EXTRACTED ENTRIES: Begin
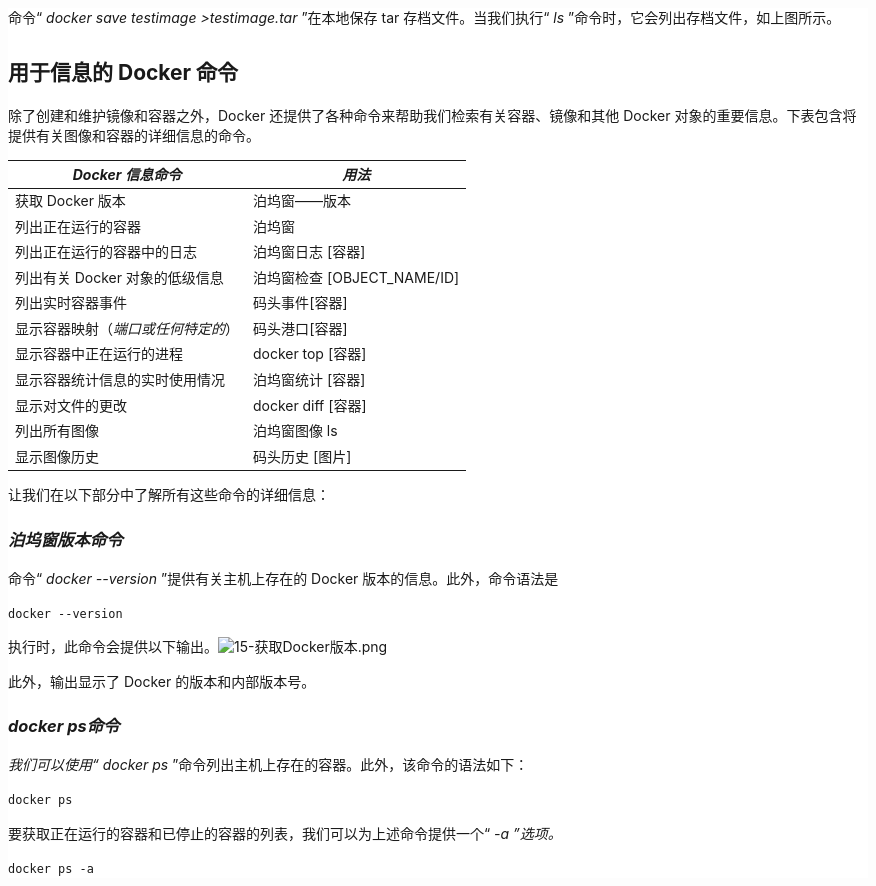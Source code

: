 命令“ *docker save testimage >testimage.tar* ”在本地保存 tar 存档文件。当我们执行“ *ls* ”命令时，它会列出存档文件，如上图所示。

## 用于信息的 Docker 命令

除了创建和维护镜像和容器之外，Docker 还提供了各种命令来帮助我们检索有关容器、镜像和其他 Docker 对象的重要信息。下表包含将提供有关图像和容器的详细信息的命令。

| ***Docker 信息命令***              | ***用法***                  |
| ---------------------------------- | --------------------------- |
| 获取 Docker 版本                   | 泊坞窗——版本                |
| 列出正在运行的容器                 | 泊坞窗                      |
| 列出正在运行的容器中的日志         | 泊坞窗日志 [容器]           |
| 列出有关 Docker 对象的低级信息     | 泊坞窗检查 [OBJECT_NAME/ID] |
| 列出实时容器事件                   | 码头事件[容器]              |
| 显示容器映射（*端口或任何特定的*） | 码头港口[容器]              |
| 显示容器中正在运行的进程           | docker top [容器]           |
| 显示容器统计信息的实时使用情况     | 泊坞窗统计 [容器]           |
| 显示对文件的更改                   | docker diff [容器]          |
| 列出所有图像                       | 泊坞窗图像 ls               |
| 显示图像历史                       | 码头历史 [图片]             |

让我们在以下部分中了解所有这些命令的详细信息：

### ***泊坞窗版本命令***

命令“ *docker --version* ”提供有关主机上存在的 Docker 版本的信息。此外，命令语法是

```
docker --version
```

执行时，此命令会提供以下输出。![15-获取Docker版本.png](https://www.toolsqa.com/gallery/Docker/15-Get%20Docker%20version.png)

此外，输出显示了 Docker 的版本和内部版本号。

### ***docker ps命令***

*我们可以使用“ docker ps* ”命令列出主机上存在的容器。此外，该命令的语法如下：

```
docker ps
```

要获取正在运行的容器和已停止的容器的列表，我们可以为上述命令提供一个“ *-a ”选项。*

```
docker ps -a
```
EXTRACTED ENTRIES: End
EXERCISE OBJECTIVE:
Apart from the pictures, every line above must be repeated exactly.

SOLUTION FOR THIS TASK:
Source code

: 命令“ *docker save testimage >testimage.tar* ”在本地保存 tar 存档文件。当我们执行“ *ls* ”命令时，它会列出存档文件，如上图所示。

## 用于信息的 Docker 命令

除了创建和维护镜像和容器之外，Docker 还提供了各种命令来帮助我们检索有关容器、镜像和其他 Docker 对象的重要信息。下表包含将提供有关图像和容器的详细信息的命令。

| ***Docker 信息命令***              | ***用法***                  |
| ---------------------------------- | --------------------------- |
| 获取 Docker 版本                   | 泊坞窗——版本                |
| 列出正在运行的容器                 | 泊坞窗                      |
| 列出正在运行的容器中的日志         | 泊坞窗日志 [容器]           |
| 列出有关 Docker 对象的低级信息     | 泊坞窗检查 [OBJECT_NAME/ID] |
| 列出实时容器事件                   | 码头事件[容器]              |
| 显示容器映射（*端口或任何特定的*） | 码头港口[容器]              |
| 显示容器中正在运行的进程           | docker top [容器]           |
| 显示容器统计信息的实时使用情况     | 泊坞窗统计 [容器]           |
| 显示对文件的更改                   | docker diff [容器]          |
| 列出所有图像                       | 泊坞窗图像 ls               |
| 显示图像历史                       | 码头历史 [图片]             |

让我们在以下部分中了解所有这些命令的详细信息：

### ***泊坞窗版本命令***

命令“ *docker --version* ”提供有关主机上存在的 Docker 版本的信息。此外，命令语法是

```
docker --version
```

执行时，此命令会提供以下输出。![15-获取Docker版本.png](https://www.toolsqa.com/gallery/Docker/15-Get%20Docker%20version.png)

此外，输出显示了 Docker 的版本和内部版本号。

### ***docker ps命令***

*我们可以使用“ docker ps* ”命令列出主机上存在的容器。此外，该命令的语法如下：

```
docker ps
```

要获取正在运行的容器和已停止的容器的列表，我们可以为上述命令提供一个“ *-a ”选项。*

```
docker ps -a
```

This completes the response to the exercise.